Bendable plastic PEX pipes make this job easier for do-it-yourselfers than professional plumbers' method of sweating copper pipes. Also, because water supply pipes are pressurized, there are no drainage issues.
About This Project
This project does not move the home's main drain/vent system, as this is shared by other drainage systems: bathing, other bathrooms, and kitchen. The toilet is moved 5 feet (many bathrooms are 5 feet wide) for a total drainage line vertical drop of 1-1/4 inches. The drainage line and water supply line are run between joists.
Equipment / Tools
- Flathead screwdriver
- Putty knife
- Circular saw
- Reciprocating saw
- Cordless drill
- 6-feet of 3-inch drain pipe, PVC or ABS
- 1/2-inch PEX pipe, 8 feet
- Push-fit or compression ring PEX fittings
- Toilet closet flange
- 3-inch diameter long-sweep 90-degree bend, ABS
- 3-inch wye drain fitting, ABS
- 3-inch 90-degree bend, ABS
- ABS glue
Remove the Toilet
Remove the toilet from its current location. If the toilet is to be reused, set it carefully aside and avoid breaking or chipping the porcelain. Otherwise, dispose of the toilet in a responsible manner. Force a rag into the drainpipe to avoid losing tools.
Toilet drainage lines that run through flooring systems have the potential for either access from above or from below. If you have a loose-lay floating floor, you may wish to remove it and cut out enough sub-floor with the circular saw to access the area underneath. This is especially helpful if the subfloor has begun to rot out or if it needs to be entirely replaced.
Set the circular saw blade set to a depth of 1/8-inch more than the thickness of the subfloor. This preserves the joints, which can be used as nailing surfaces for the replacement subfloor.
Alternatively, if the room below is open and available, and mess is not an issue, you may want to demolish the drywall ceiling for access.
Remove the Toilet Flange
With a screwdriver, unscrew the toilet flange from the floor, then remove it from the drain pipe. With cast iron flanges that are sealed to the drainpipe with lead or solder, it is expedient to break up the flange with a hammer.
Cut the Toilet Bend
With the reciprocating saw, cut away the old toilet bend as close as possible to the waste vent stack.
Position New Drain Location
The new toilet drain should have at least 15 inches of space from the center of the drain to all side walls, including the shower and bathtub.
Run the New Drain
Run the new length of drain pipe from the new toilet location to the waste vent stack. Use a straight length of pipe, running it into the long-sweep 90-degree bend.

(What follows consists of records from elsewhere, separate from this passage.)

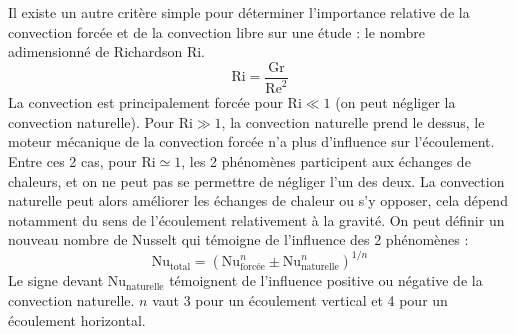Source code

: Il existe un autre critère simple pour déterminer l'importance relative de la convection forcée et de la convection libre sur une étude : le nombre adimensionné de Richardson Ri.
%
\begin{equation}
    \mathrm{Ri} = \frac{\mathrm{Gr}}{\mathrm{Re}^2}
\end{equation}
%
La convection est principalement forcée pour $\mathrm{Ri} \ll 1$ (on peut négliger la convection naturelle). Pour $\mathrm{Ri} \gg 1$, la convection naturelle prend le dessus, le moteur mécanique de la convection forcée n'a plus d'influence sur l'écoulement. Entre ces 2 cas, pour $\mathrm{Ri} \simeq 1$, les 2 phénomènes participent aux échanges de chaleurs, et on ne peut pas se permettre de négliger l'un des deux. La convection naturelle peut alors améliorer les échanges de chaleur ou s'y opposer, cela dépend notamment du sens de l'écoulement relativement à la gravité. On peut définir un nouveau nombre de Nusselt qui témoigne de l'influence des 2 phénomènes :
%
\begin{equation}
    \mathrm{Nu}_{\text{total}} = \left( \mathrm{Nu}_{\text{forcée}}^n \pm \mathrm{Nu}_{\text{naturelle}}^n \right)^{1/n}
\end{equation}
%
Le signe devant $\mathrm{Nu}_{\text{naturelle}}$ témoignent de l'influence positive ou négative de la convection naturelle. $n$ vaut 3 pour un écoulement vertical et 4 pour un écoulement horizontal.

The bend should attach to the waste vent stack with a new wye. Fit all ABS materials together with approved ABS glue. The drain line should slope 1/4-inch or more per horizontal foot toward the stack. Support the pipe with straps along its length.
Continue the Toilet Drain
Glue the 90-degree ABS bend onto the end of the drain, then insert a 6-inch length of ABS pipe at the top.

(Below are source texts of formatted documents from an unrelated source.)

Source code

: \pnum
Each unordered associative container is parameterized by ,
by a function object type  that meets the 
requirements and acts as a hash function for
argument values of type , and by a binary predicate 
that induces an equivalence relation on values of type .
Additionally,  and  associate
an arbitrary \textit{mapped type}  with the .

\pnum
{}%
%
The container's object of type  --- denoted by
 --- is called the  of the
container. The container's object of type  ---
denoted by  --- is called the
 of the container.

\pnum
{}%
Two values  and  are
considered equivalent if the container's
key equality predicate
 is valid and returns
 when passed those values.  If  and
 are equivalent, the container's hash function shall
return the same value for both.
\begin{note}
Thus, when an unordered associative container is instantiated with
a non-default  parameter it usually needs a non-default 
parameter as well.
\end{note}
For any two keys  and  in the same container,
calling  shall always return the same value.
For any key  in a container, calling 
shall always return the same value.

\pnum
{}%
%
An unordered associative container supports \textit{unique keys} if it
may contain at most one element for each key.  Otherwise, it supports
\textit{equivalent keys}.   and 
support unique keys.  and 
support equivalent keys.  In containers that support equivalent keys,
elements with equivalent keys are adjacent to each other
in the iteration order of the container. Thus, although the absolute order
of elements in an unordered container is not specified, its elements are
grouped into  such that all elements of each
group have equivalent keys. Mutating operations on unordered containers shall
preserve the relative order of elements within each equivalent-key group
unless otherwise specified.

Run the Water Supply Lines
Continue the previous water supply line with a single run of PEX pipe through the joists. Support as necessary along a joist. At the new toilet location, bring up the water supply through the wall and finish off with a turn valve exposed through the wall.
Fit the Toilet Closet Flange
Replace the subfloor and the finish flooring. Cut off the drain pipe flush with the level of the finish floor. Install the toilet closet flange on top of the flooring by screwing it in place.
Install the Toilet
Install the toilet on top of the toilet closet flange. Connect the water supply and turn it on. Test the toilet.